The interfacial resistance to ion transport between the filler and polymer generally limits the conductivity in polymer nanocomposites. This is attributed to the poor physical contact and to the formation of a space charge layer. We aim to overcome this limitation by designing hybrid electrolytes based on single-ion conducting polymers grafted on nanoparticles. I will present the structures of poly(ionic liquid)-grafted iron oxide nanoparticles (PILgNPs) and discuss how chain length and assembled structures are used to explain ion conductivity compared to that of particle-free poly(ionic liquid) (PIL) homopolymer. In addition, I will present the new poly(ionic liquid)-b-poly(methyl methacrylate) (PIL-b-PMMA) copolymer-grafted nanoparticles.
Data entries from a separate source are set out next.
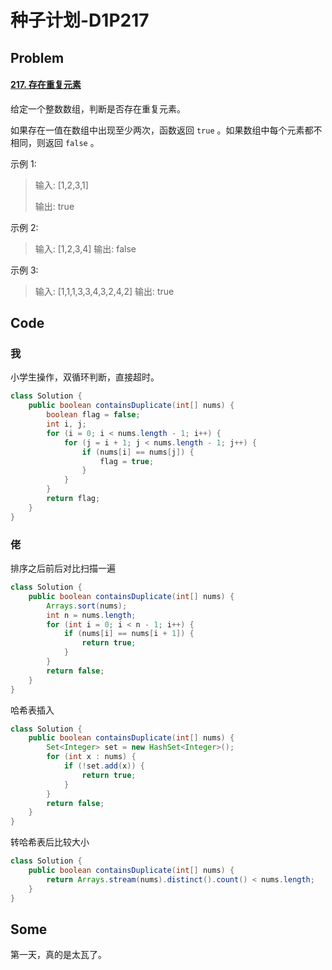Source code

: # 种子计划-D1P217

## Problem

#### [217. 存在重复元素](https://leetcode-cn.com/problems/contains-duplicate/)

给定一个整数数组，判断是否存在重复元素。

如果存在一值在数组中出现至少两次，函数返回 `true` 。如果数组中每个元素都不相同，则返回 `false` 。

示例 1:

> 输入: [1,2,3,1]
>
> 输出: true

示例 2:

> 输入: [1,2,3,4]
> 输出: false

示例 3:

> 输入: [1,1,1,3,3,4,3,2,4,2]
> 输出: true

## Code

### 我

小学生操作，双循环判断，直接超时。

```java
class Solution {
    public boolean containsDuplicate(int[] nums) {
        boolean flag = false;
        int i, j;
        for (i = 0; i < nums.length - 1; i++) {
            for (j = i + 1; j < nums.length - 1; j++) {
                if (nums[i] == nums[j]) {
                    flag = true;
                }
            }
        }
        return flag;
    }
}
```

### 佬

排序之后前后对比扫描一遍

```java
class Solution {
    public boolean containsDuplicate(int[] nums) {
        Arrays.sort(nums);
        int n = nums.length;
        for (int i = 0; i < n - 1; i++) {
            if (nums[i] == nums[i + 1]) {
                return true;
            }
        }
        return false;
    }
}
```

哈希表插入

```java
class Solution {
    public boolean containsDuplicate(int[] nums) {
        Set<Integer> set = new HashSet<Integer>();
        for (int x : nums) {
            if (!set.add(x)) {
                return true;
            }
        }
        return false;
    }
}
```

转哈希表后比较大小

```java
class Solution {
    public boolean containsDuplicate(int[] nums) {
        return Arrays.stream(nums).distinct().count() < nums.length;
    }
}
```

## Some

第一天，真的是太瓦了。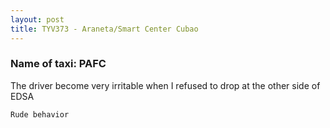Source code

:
 ```yaml
---
layout: post
title: TYV373 - Araneta/Smart Center Cubao
---
```


### Name of taxi: PAFC

The driver become very irritable when I refused to drop at the other side of EDSA

```Rude behavior```
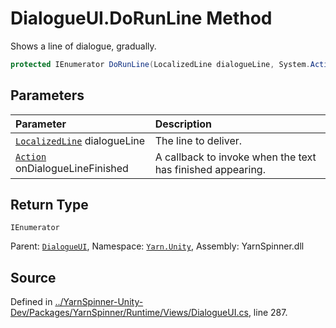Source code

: # DialogueUI.DoRunLine Method

Shows a line of dialogue, gradually.


```csharp
protected IEnumerator DoRunLine(LocalizedLine dialogueLine, System.Action onDialogueLineFinished)
```

## Parameters
|Parameter|Description|
|:---|:---|
|[`LocalizedLine`](/api/csharp/yarn.unity/localizedline.md) dialogueLine|The line to deliver.|
|[`Action`](https://docs.microsoft.com/dotnet/api/System.Action) onDialogueLineFinished|A callback to invoke when the text has finished appearing.|
## Return Type
`IEnumerator`


<div class="class-metadata">

Parent: [`DialogueUI`](/api/csharp/yarn.unity/dialogueui.md), Namespace: [`Yarn.Unity`](/api/csharp/yarn.unity/README.md), Assembly: YarnSpinner.dll
</div>

## Source
Defined in [../YarnSpinner-Unity-Dev/Packages/YarnSpinner/Runtime/Views/DialogueUI.cs](https://github.com/YarnSpinnerTool/YarnSpinner-Unity//blob/develop/Runtime/Views/DialogueUI.cs#L287), line 287.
Our results indicate that the copolymer hybrid design achieves significantly higher molar conductivity than PILgNPs. Moreover, as the length of PIL block increases, the conductivity improves accordingly. The PIL block length, diblock sequence and the ionic liquid addition into copolymer morphologies change the net repulsion between nanoparticles causing pathways of different thicknesses and morphologies for ionic conduction. The effect of polarizability of chains in different copolymer sequences with the application of electric fields will be presented.